忘れられない経験もたくさんしてきました。一つ一つのエピソードを上げれば一冊の本が書けるはずでしょうが、それは私の心にしまっておくことにしましょう。ただ一つだけあげると次のような事件があったことです。ある朝、1歳を過ぎたばかりの百合香を抱いて、窓の外を見つめていると教会の敷地内に一台のトラックがスピードを落として入ってきたのです。ほどなく停止するだろうと思っていたその車が、入り口の大きなコンクリートの土管をつぶしても、なお止まらずもう一つの踏み台にしていたU字溝にぶつかり、車は窓ガラスを揺らしてやっと停止したのです。運転手の方は、運転中に心臓発作を起こし、私が車の運転席側のドアを開けると、私の目を見ながら、最後をむかえたのでした。体格の良い、魚屋さんとのことでした。信じられないほどの警察車両と消防車両が集結したことを覚えています。翌日悲しみにくれた夫人があいさつに見えました。

引っ越しや逝去でお別れしなければならなかった人々も数多くいますが、ともかく多くの方々と信仰を共にしたのです。やむなく由木から別の場所に移った人々とも、心つながれている多くの人々がいます。本当に数えきれない多くの方々と出会い、そして今、由木教会員となっている信仰の仲間たちと教会生活を共にしています。

信仰生活も、結婚生活もどこかでつながっています。カトリック教会では洗礼や聖餐とともに7つの秘跡の中に、結婚が挙げられています。神のご介在があって、人は異性と出会います。出会いを自ら受け入れ、心に決めて夫婦となりますが、それを維持するためには神のみちびきとその導きに従う信仰とともに、お互いを受け入れあう思いとそれを伝える優しい言葉が欠かせないように思います。わたしはいまだに上手にできないでいますが。
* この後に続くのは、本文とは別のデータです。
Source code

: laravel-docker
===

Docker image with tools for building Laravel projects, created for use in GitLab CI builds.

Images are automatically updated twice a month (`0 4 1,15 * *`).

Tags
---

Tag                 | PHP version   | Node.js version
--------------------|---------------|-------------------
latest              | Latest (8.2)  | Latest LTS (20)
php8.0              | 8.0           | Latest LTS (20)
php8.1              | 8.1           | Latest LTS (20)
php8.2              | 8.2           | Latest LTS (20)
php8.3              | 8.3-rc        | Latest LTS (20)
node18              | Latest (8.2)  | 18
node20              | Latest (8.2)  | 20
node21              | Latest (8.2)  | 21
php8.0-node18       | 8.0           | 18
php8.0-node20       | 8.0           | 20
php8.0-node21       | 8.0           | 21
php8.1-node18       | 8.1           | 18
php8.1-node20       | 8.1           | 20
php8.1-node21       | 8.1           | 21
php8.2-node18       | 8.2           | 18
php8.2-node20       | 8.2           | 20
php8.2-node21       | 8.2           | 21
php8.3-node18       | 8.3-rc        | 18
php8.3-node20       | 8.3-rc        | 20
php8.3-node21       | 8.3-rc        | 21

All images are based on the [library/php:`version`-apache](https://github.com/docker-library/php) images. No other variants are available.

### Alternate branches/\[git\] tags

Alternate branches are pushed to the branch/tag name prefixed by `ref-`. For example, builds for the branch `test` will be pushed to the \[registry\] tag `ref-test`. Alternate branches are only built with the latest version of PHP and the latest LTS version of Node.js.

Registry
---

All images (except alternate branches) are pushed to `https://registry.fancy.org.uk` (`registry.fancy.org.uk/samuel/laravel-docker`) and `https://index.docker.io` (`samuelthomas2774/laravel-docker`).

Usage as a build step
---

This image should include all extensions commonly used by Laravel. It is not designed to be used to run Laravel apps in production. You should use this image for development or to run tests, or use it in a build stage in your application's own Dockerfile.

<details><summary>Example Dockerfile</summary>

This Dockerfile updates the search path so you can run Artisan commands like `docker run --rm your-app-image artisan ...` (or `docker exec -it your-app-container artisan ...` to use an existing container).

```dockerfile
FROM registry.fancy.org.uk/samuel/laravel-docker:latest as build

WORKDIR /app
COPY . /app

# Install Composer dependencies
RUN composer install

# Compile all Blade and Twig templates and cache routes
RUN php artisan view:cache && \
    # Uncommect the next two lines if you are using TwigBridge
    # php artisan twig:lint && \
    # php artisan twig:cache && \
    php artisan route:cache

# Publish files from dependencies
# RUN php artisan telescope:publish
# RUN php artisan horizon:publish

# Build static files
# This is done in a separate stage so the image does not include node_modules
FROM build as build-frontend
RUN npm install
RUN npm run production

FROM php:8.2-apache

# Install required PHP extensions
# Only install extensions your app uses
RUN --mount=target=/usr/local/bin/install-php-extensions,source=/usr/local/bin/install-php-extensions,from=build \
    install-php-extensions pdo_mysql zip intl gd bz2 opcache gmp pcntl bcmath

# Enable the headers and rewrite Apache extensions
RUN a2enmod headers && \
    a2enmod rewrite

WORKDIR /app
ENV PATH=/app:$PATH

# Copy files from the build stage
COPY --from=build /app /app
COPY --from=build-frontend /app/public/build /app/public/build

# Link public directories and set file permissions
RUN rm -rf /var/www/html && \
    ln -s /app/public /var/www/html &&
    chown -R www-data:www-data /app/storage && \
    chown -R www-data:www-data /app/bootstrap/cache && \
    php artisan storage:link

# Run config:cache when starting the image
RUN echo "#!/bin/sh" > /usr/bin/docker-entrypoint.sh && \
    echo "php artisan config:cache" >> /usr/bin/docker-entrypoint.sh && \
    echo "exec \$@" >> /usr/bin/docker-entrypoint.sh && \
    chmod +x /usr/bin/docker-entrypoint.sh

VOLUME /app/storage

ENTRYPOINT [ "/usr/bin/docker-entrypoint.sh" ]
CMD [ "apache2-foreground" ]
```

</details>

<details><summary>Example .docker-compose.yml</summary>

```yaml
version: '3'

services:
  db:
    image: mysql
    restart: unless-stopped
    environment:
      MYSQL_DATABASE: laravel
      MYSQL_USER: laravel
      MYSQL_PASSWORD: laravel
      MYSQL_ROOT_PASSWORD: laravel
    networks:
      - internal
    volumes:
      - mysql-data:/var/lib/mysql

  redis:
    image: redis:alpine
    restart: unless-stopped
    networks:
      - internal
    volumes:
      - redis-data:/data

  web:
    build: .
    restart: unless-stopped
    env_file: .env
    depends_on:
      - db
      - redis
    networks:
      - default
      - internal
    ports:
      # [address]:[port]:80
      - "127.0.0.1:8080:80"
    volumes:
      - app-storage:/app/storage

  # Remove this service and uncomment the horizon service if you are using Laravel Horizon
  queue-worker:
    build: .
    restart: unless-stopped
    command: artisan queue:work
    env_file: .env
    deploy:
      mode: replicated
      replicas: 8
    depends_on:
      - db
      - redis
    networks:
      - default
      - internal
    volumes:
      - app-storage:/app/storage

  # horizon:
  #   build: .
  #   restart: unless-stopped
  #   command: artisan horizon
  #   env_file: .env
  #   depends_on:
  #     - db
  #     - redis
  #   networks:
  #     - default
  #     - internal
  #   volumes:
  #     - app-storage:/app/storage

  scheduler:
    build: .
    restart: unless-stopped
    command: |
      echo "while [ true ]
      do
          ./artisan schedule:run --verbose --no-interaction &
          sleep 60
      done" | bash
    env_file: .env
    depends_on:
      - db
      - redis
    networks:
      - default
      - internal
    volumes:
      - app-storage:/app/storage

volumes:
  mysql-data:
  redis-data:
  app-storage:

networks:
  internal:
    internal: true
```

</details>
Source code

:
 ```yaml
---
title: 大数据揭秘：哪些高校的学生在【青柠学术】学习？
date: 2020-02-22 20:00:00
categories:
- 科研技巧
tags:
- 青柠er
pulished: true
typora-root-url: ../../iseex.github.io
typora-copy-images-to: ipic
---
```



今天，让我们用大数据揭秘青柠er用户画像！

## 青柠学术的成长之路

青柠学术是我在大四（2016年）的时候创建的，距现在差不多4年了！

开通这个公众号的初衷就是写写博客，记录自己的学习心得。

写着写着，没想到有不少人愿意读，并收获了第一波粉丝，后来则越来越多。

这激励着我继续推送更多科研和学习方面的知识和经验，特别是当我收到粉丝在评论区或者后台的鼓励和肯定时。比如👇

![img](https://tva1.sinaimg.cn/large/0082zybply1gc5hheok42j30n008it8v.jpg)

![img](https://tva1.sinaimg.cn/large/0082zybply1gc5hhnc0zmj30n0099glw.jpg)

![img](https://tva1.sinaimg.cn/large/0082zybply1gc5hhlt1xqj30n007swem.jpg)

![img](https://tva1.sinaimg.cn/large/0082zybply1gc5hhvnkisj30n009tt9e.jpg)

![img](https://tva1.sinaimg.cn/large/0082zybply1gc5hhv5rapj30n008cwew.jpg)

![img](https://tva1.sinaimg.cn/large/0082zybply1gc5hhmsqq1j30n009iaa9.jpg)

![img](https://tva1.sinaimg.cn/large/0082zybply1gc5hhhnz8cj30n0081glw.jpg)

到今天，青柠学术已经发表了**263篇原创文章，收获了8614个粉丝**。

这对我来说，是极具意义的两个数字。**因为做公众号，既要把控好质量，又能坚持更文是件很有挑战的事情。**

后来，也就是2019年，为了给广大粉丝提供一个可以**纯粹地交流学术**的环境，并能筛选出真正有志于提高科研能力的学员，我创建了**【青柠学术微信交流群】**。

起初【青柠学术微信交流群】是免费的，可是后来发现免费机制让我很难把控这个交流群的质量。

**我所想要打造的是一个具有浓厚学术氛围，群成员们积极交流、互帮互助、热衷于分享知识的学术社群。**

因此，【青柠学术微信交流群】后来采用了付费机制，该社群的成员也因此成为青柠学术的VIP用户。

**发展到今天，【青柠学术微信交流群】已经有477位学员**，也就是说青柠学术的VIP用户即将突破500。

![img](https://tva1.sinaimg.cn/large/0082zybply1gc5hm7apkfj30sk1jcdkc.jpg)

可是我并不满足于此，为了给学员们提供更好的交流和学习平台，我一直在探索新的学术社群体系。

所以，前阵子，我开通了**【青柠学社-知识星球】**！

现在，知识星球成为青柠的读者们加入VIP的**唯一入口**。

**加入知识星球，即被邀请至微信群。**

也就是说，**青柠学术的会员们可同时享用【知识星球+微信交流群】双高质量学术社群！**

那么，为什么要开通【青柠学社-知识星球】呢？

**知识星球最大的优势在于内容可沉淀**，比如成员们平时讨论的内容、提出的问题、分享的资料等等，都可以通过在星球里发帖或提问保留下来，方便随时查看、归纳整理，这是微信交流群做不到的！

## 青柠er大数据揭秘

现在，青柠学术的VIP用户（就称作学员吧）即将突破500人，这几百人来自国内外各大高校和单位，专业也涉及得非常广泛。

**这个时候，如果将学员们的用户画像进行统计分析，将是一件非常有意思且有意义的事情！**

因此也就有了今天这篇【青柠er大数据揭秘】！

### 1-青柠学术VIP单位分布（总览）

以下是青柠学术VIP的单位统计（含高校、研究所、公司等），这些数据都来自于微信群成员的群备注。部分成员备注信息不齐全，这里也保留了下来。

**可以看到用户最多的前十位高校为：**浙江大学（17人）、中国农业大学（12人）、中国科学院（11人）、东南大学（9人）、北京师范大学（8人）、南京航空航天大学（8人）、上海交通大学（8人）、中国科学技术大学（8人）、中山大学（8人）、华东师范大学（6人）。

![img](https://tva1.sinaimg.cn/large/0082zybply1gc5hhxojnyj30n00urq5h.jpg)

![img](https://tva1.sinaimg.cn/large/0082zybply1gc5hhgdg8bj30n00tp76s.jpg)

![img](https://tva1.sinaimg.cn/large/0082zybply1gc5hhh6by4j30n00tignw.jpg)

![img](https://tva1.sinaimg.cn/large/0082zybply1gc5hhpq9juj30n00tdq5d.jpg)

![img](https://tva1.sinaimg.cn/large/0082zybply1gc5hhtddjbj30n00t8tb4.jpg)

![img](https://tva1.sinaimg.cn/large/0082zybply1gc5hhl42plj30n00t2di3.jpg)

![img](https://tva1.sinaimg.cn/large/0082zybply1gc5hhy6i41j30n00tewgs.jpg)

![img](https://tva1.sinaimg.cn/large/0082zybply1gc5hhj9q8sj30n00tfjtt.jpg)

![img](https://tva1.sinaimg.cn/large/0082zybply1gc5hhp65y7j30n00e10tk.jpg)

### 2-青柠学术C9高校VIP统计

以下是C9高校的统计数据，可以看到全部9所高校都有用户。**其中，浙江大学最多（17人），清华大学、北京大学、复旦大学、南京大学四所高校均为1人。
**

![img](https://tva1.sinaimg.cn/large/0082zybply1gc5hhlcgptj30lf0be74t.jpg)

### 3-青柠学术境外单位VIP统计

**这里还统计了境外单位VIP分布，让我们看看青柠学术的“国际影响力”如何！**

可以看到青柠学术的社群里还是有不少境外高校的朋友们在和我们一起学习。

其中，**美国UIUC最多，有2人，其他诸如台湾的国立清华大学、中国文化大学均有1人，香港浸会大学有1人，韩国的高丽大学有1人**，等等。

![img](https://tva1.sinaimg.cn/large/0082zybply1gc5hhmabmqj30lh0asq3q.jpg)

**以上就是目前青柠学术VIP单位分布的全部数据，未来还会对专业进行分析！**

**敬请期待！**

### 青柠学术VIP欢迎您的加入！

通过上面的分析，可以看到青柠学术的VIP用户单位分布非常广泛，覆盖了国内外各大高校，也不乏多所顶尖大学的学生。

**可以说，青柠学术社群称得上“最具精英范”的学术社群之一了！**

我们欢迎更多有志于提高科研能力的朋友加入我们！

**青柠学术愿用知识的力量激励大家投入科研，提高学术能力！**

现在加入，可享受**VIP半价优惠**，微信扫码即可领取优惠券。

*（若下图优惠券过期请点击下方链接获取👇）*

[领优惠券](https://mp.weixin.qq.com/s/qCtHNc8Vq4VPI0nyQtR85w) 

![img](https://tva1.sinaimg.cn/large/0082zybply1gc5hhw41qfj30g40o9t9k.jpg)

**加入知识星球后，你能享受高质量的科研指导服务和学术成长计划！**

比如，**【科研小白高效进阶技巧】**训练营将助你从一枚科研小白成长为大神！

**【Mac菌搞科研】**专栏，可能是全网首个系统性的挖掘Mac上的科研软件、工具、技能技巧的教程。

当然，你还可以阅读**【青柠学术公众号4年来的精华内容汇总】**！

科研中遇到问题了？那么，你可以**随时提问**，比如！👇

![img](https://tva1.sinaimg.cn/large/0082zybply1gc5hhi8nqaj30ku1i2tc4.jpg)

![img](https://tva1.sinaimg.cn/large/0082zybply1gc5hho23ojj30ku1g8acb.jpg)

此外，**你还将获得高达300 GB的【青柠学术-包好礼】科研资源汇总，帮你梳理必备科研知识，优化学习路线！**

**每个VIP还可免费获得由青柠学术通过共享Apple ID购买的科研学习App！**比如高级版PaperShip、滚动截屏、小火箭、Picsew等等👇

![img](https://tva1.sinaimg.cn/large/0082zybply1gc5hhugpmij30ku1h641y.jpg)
思えばかつて由木には「祈りの家教会」と私たちの教会しかありませんでした。ルーツをたどればひとつの教会でした。しかし今は、ずいぶんたくさんの教会が生まれました。少々乱立気味です。しかしそれでも由木教会には際立った特徴をもっているように思います。つまりエキュメカル一致への思いと礼拝で十戒を唱え毎週「殺してはならない」と平和への思いを表明していることです。家庭の平和こそ、世界平和の基礎ではないでしょうか。そしてそれは揺らぐことのない、神への信仰なしには実現不可能です。シュヴァイツァーもマザーテレサもネルソン・マンデラもその平和貢献とキリスト教信仰は重なっています。
礼拝で心を養う → 家庭が安らぎと愛にあふれる → 世界が平和に満たされる。
人が信仰の初心に立てば、世界が変わるのです。